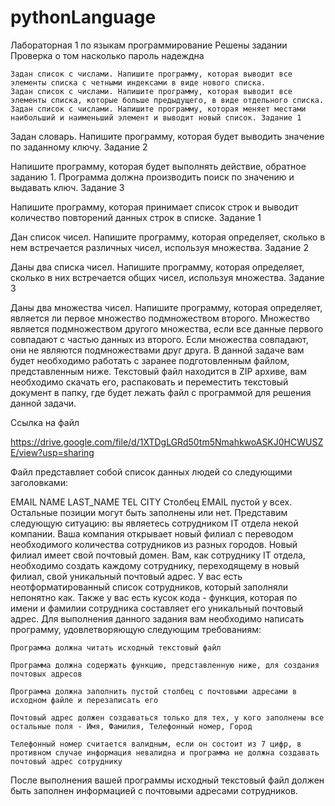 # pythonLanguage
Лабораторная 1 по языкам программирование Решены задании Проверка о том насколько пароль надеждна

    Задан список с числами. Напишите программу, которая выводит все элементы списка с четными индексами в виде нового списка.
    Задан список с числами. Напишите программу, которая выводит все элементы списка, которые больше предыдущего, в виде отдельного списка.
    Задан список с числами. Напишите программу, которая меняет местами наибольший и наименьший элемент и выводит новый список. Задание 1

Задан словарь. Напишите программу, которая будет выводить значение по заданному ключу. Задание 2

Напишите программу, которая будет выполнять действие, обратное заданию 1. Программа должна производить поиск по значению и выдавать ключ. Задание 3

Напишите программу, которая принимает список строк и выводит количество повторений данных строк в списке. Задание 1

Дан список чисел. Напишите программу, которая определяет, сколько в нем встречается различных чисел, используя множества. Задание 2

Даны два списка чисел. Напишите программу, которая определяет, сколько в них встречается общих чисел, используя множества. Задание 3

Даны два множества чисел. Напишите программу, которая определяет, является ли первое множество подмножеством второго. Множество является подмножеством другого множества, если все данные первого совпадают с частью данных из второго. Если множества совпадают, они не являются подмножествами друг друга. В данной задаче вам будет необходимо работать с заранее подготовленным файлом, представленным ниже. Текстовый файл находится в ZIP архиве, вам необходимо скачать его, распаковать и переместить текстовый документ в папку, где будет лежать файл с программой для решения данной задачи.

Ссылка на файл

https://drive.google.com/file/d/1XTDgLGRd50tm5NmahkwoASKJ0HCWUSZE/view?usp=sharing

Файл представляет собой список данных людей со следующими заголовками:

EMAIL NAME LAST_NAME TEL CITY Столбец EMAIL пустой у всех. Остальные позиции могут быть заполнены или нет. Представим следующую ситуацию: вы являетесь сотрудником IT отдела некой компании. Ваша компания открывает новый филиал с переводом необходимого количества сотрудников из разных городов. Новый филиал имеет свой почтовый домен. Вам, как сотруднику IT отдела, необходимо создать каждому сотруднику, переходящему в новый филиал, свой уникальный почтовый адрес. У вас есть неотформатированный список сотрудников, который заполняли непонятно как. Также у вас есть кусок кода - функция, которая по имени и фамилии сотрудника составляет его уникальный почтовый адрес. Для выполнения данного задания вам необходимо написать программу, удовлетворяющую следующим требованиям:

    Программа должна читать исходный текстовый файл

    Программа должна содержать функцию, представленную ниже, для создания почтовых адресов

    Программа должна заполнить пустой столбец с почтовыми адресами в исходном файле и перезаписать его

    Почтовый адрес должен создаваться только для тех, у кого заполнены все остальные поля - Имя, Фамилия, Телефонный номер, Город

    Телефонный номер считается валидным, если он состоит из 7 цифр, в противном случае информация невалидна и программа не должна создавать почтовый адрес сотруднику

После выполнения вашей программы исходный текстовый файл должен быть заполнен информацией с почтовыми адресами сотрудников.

### Directions
When you reach the line containing "Лабораторная 1 по" in the data above, start copying exactly, and stop after the line containing "Напишите программу, которая будет выполнять".

### Result
Лабораторная 1 по языкам программирование Решены задании Проверка о том насколько пароль надеждна

    Задан список с числами. Напишите программу, которая выводит все элементы списка с четными индексами в виде нового списка.
    Задан список с числами. Напишите программу, которая выводит все элементы списка, которые больше предыдущего, в виде отдельного списка.
    Задан список с числами. Напишите программу, которая меняет местами наибольший и наименьший элемент и выводит новый список. Задание 1

Задан словарь. Напишите программу, которая будет выводить значение по заданному ключу. Задание 2

Напишите программу, которая будет выполнять действие, обратное заданию 1. Программа должна производить поиск по значению и выдавать ключ. Задание 3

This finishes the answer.